Pelita dan Teleskop Sejarah Batak

Peluncuran Buku Hita Batak A Cultural Strategy (5)

Ch. Robin Simanullang Hita Batak A Cultural Strategy
 
0
370
Keluarga Besan Penulis Buku Hita Batak

Ada beberapa cendekia, di antaranya Anthony Reid mengatakan, suku bangsa Batak tanpa sejarah atau tidak tahu sejarah asal-usulnya. Pertanyaan kepada para cendekia itu: Apakah ada suku bangsa di dunia yang mengetahui sejarah asal-usul leluhurnya? Tidak ada! Semuanya hanya bersifat hipotesis dan mitos. Demikian pula suku bangsa Batak.

Hal tersebut dikemukakan Ch. Robin Simanullang menjawab pertanyaan Wartawan Tokoh Indonesia Rukmana Rafli, seusai acara Peluncuran Buku Hita Batak A Cultural Strategy di Sopo Marpingkir, Jakarta, Minggu 18 Desember 2022. Hal itu ditanyakan sehubungan dengan Bab Tiga buku tersebut bertajuk Kajian Sejarah Suku Bangso Batak, khususnya Sub-Bab 3.1 Benarkah Batak Tanpa Sejarah?

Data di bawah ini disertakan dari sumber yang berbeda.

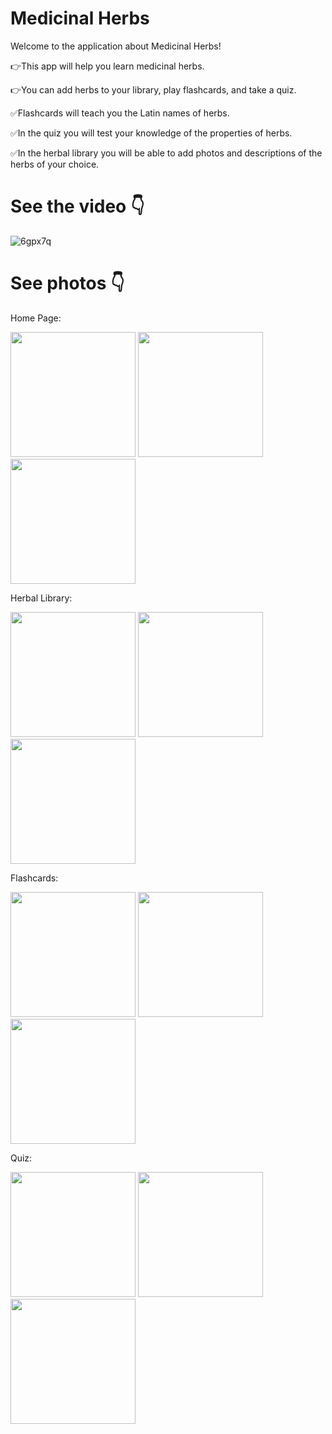 # Medicinal Herbs

Welcome to the application about Medicinal Herbs!  

👉This app will help you learn medicinal herbs.

👉You can add herbs to your library, play flashcards, and take a quiz.

✅Flashcards will teach you the Latin names of herbs.

✅In the quiz you will test your knowledge of the properties of herbs.

✅In the herbal library you will be able to add photos and descriptions of the herbs of your choice.


# See the video 👇

![6gpx7q](https://user-images.githubusercontent.com/100914676/169263579-f6c07119-dd3e-4fd5-999b-750c0ea5263b.gif)

# See photos 👇

Home Page:

<img src="assets/screenshots/screenshot2.png" width=200>    <img src="assets/screenshots/screenshot13.png" width=200>  <img src="assets/screenshots/screenshot1.png" width=200>   

Herbal Library:

<img src="assets/screenshots/screenshot3.png" width=200>    <img src="assets/screenshots/screenshot4.png" width=200>   <img src="assets/screenshots/screenshot5.png" width=200>  


Flashcards:

<img src="assets/screenshots/screenshot11.png" width=200>   <img src="assets/screenshots/screenshot7.png" width=200>  <img src="assets/screenshots/screenshot12.png" width=200> 

Quiz:

<img src="assets/screenshots/screenshot8.png" width=200>   <img src="assets/screenshots/screenshot9.png" width=200>   <img src="assets/screenshots/screenshot10.png" width=200> 
 
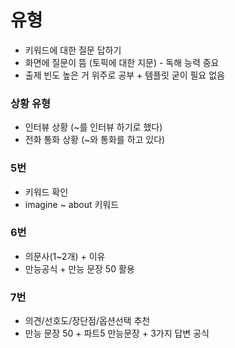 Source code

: 
# 유형

- 키워드에 대한 질문 답하기
- 화면에 질문이 뜸 (토픽에 대한 지문) - 독해 능력 중요
- 출제 빈도 높은 거 위주로 공부 + 템플릿 굳이 필요 없음

### 상황 유형

- 인터뷰 상황 (~를 인터뷰 하기로 했다)
- 전화 통화 상황 (~와 통화를 하고 있다)

### 5번

- 키워드 확인
- imagine ~ about 키워드

### 6번

- 의문사(1~2개) + 이유
- 만능공식 + 만능 문장 50 활용
### 7번

- 의견/선호도/장단점/옵션선택 추천
- 만능 문장 50 + 파트5 만능문장 + 3가지 답변 공식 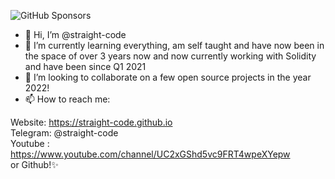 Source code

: ![GitHub Sponsors](https://img.shields.io/github/sponsors/straight-code?label=Straight-code%27%20Sponsors&style=social)
<br>
- 👋 Hi, I’m @straight-code
- 🌱 I’m currently learning everything, am self taught and have now been in the space of over 3 years now and now currently working with Solidity and have been since Q1 2021
- 💞️ I’m looking to collaborate on a few open source projects in the year 2022! 
- 📫 How to reach me:


Website: https://straight-code.github.io
<br>
Telegram: @straight-code 
<br>
Youtube : https://www.youtube.com/channel/UC2xGShd5vc9FRT4wpeXYepw
<br>
or Github!✨
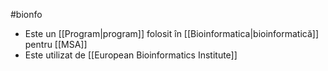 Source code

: #bionfo 
- Este un [[Program|program]] folosit în [[Bioinformatica|bioinformatică]] pentru [[MSA]] 
- Este utilizat de [[European Bioinformatics Institute]] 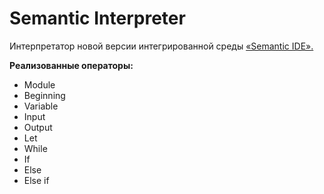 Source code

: # Semantic Interpreter

Интерпретатор новой версии интегрированной среды [«Semantic IDE».](https://github.com/seljmov/Semantic-IDE)

__Реализованные операторы:__
- Module
- Beginning
- Variable
- Input
- Output
- Let
- While
- If
- Else
- Else if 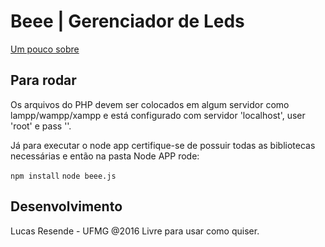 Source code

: # Beee | Gerenciador de Leds



[Um pouco sobre](http://homepages.dcc.ufmg.br/~lucasresenderc/ppb_arduino.html)

## Para rodar

Os arquivos do PHP devem ser colocados em algum servidor como lampp/wampp/xampp e está configurado com servidor 'localhost', user 'root' e pass ''.

Já para executar o node app certifique-se de possuir todas as bibliotecas necessárias e então na pasta Node APP rode:

`npm install`
`node beee.js`

## Desenvolvimento

Lucas Resende - UFMG @2016
Livre para usar como quiser.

Anthony Reid (Singapura), cendekia masa kini (kontemporer), dalam makalahnya berjudul ‘Is there a Batak History?’ di Jerman (2006) menyebut, orang Batak adalah salah satu kelompok paling penting dan menarik di Indonesia, tapi tanpa sejarah. “Mereka jelas telah berada di Sumatra selama ribuan tahun, dan telah menarik sejumlah besar studi tentang agama dan misiologi, dan beberapa studi etnologi dan bahasa yang baik. Namun mereka tetap menjadi orang tanpa sejarah,” kata Anthony Reid, sebagaimana dikutip dalam buku Hita Batak A Cultural Strategy.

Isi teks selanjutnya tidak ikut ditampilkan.